Stepdown p-values for Multiple Hypothesis Testing in Julia

By: Bradley Setzler

Re-posted from: https://juliaeconomics.com/2014/06/17/stepdown-p-values-for-multiple-hypothesis-testing-in-julia/

* The script to reproduce the results of this tutorial in Julia is located here.

To finish yesterday’s tutorial on hypothesis testing with non-parametric p-values in Julia, I show how to perform the bootstrap stepdown correction to p-values for multiple testing, which many economists find intimidating (including me) but is actually not so difficult.

First, I will show the simple case of Holm’s (1979) stepdown procedure. Then, I will build on the bootstrap example to apply one of the most exciting advances in econometric theory from the past decade, the bootstrap step-down procedure, developed by Romano and Wolf (2004) and extended by Chicago professor Azeem Shaikh. These methods allow one to bound the family-wise error rate, which is the probability of making at least one false discovery (i.e., rejecting a null hypothesis when the null hypothesis was true).


Motivation

The standard example to motivate this discussion is to suppose you compute p-values for, say, 10 parameters with independent estimators. If all 10 have p-value equal to 0.05 corresponding to the null hypothesis of each, then we reject the null hypothesis for any one of them with 95% confidence. However, the probability that all of them reject the null hypothesis is 1-\left(1-0.05\right)^{10} \approx 0.4 (by independence, the joint probability is the product of marginal probabilities), so we only have 60% confidence in rejecting all of them jointly. If we wish to test for all of the hypotheses jointly, we need some way to adjust the p-values to give us greater confidence in jointly rejecting them. Holm’s solution to this problem is to iteratively inflate the individual p-values, so that the smallest p-value is inflated the most, and the largest p-value is not inflated at all (unless one of the smaller p-values is inflated above the largest p-value, then the largest p-value will be inflated to preserve the order of p-values). The specifics of the procedure are below.
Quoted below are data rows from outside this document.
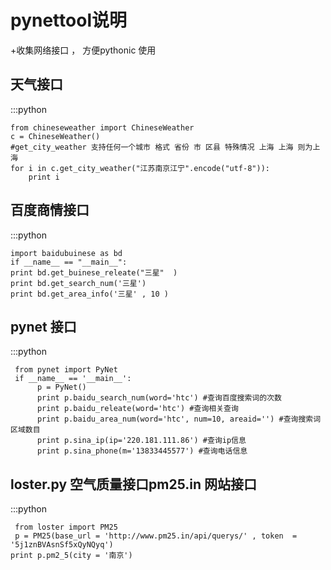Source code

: pynettool说明
====================

+收集网络接口 ， 方便pythonic 使用

天气接口
------------------------
:::python
    
    from chineseweather import ChineseWeather
    c = ChineseWeather()
    #get_city_weather 支持任何一个城市 格式 省份 市 区县 特殊情况 上海 上海 则为上海
    for i in c.get_city_weather("江苏南京江宁".encode("utf-8")):
        print i 


百度商情接口
-------------------------
:::python
     
    import baidubuinese as bd
    if __name__ == "__main__":
    print bd.get_buinese_releate("三星"  ) 
    print bd.get_search_num('三星')
    print bd.get_area_info('三星' , 10 )


pynet 接口
------------------------------
:::python
  
     from pynet import PyNet
     if __name__ == '__main__':
          p = PyNet()
          print p.baidu_search_num(word='htc') #查询百度搜索词的次数
          print p.baidu_releate(word='htc') #查询相关查询
          print p.baidu_area_num(word='htc', num=10, areaid='') #查询搜索词区域数目
          print p.sina_ip(ip='220.181.111.86') #查询ip信息 
          print p.sina_phone(m='13833445577') #查询电话信息


loster.py 空气质量接口pm25.in 网站接口
-----------------
:::python
     
     from loster import PM25
     p = PM25(base_url = 'http://www.pm25.in/api/querys/' , token  = '5j1znBVAsnSf5xQyNQyq')
    print p.pm2_5(city = '南京')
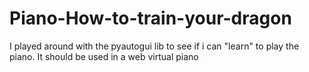 # Piano-How-to-train-your-dragon
I played around with the pyautogui lib to see if i can "learn" to play the piano. It should be used in a web virtual piano
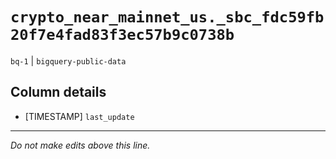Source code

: # `crypto_near_mainnet_us._sbc_fdc59fb20f7e4fad83f3ec57b9c0738b`
`bq-1` | `bigquery-public-data`

## Column details
* [TIMESTAMP] `last_update`

-------------------------------------------------------------------------------
*Do not make edits above this line.*
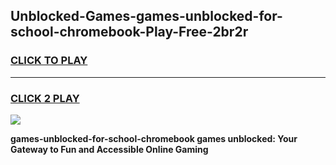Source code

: 
## Unblocked-Games-games-unblocked-for-school-chromebook-Play-Free-2br2r
<h3>
<a href="https://premium76.site?title=games-unblocked-for-school-chromebook&ref=17A">CLICK TO PLAY</a></h3>
<hr>

<h3>
<a href="https://premium76.site?title=games-unblocked-for-school-chromebook&ref=17A">CLICK 2 PLAY</a>
  
</h3>

<a href="https://premium76.site?title=games-unblocked-for-school-chromebook&ref=17A"><img src="https://clearcache.store/games.png"></a>


**games-unblocked-for-school-chromebook games unblocked: Your Gateway to Fun and Accessible Online Gaming**
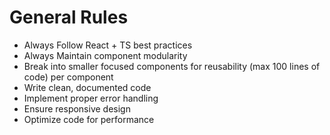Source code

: # General Rules

- Always Follow React + TS best practices
- Always Maintain component modularity
- Break into smaller focused components for reusability (max 100 lines of code) per component
- Write clean, documented code
- Implement proper error handling
- Ensure responsive design
- Optimize code for performance
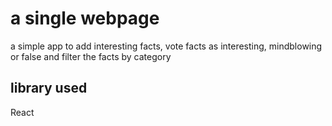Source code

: # a single webpage
a simple app to add interesting facts, vote facts as interesting, mindblowing or false and filter the facts by category
## library used
React
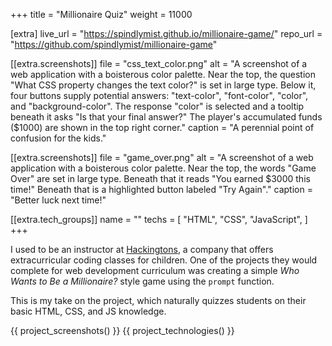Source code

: +++
title = "Millionaire Quiz"
weight = 11000

[extra]
live_url = "https://spindlymist.github.io/millionaire-game/"
repo_url = "https://github.com/spindlymist/millionaire-game"

[[extra.screenshots]]
file = "css_text_color.png"
alt = "A screenshot of a web application with a boisterous color palette. Near the top, the question \"What CSS property changes the text color?\" is set in large type. Below it, four buttons supply potential answers: \"text-color\", \"font-color\", \"color\", and \"background-color\". The response \"color\" is selected and a tooltip beneath it asks \"Is that your final answer?\" The player's accumulated funds ($1000) are shown in the top right corner."
caption = "A perennial point of confusion for the kids."

[[extra.screenshots]]
file = "game_over.png"
alt = "A screenshot of a web application with a boisterous color palette. Near the top, the words \"Game Over\" are set in large type. Beneath that it reads \"You earned $3000 this time!\" Beneath that is a highlighted button labeled \"Try Again\"."
caption = "Better luck next time!"

[[extra.tech_groups]]
name = ""
techs = [
    "HTML",
    "CSS",
    "JavaScript",
]
+++

I used to be an instructor at [Hackingtons](https://www.hackingtons.com/), a company that offers extracurricular coding classes for children. One of the projects they would complete for web development curriculum was creating a simple *Who Wants to Be a Millionaire?* style game using the `prompt` function.

This is my take on the project, which naturally quizzes students on their basic HTML, CSS, and JS knowledge.

{{ project_screenshots() }}
{{ project_technologies() }}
The Romano-Wolf-Shaikh approach is to account for the dependence among the estimators, and penalize estimators more as they become more independent. Here’s how I motivate their approach: First, consider the extreme case of two estimators that are identical. Then, if we reject the null hypothesis for the first, there is no reason to penalize the second; it would be very strange to reject the null hypothesis for the first but not the second when they are identical. Second, suppose they are almost perfectly dependent. Then, rejecting the null for one strongly suggests that we should also reject the null for the second, so we do not want to penalize one very strongly for the rejection of the other. But as they become increasingly independent, the rejection of one provides less and less affirmative information about the other, and we approach the case of perfect independence shown above, which receives the greatest penalty. The specifics of the procedure are below.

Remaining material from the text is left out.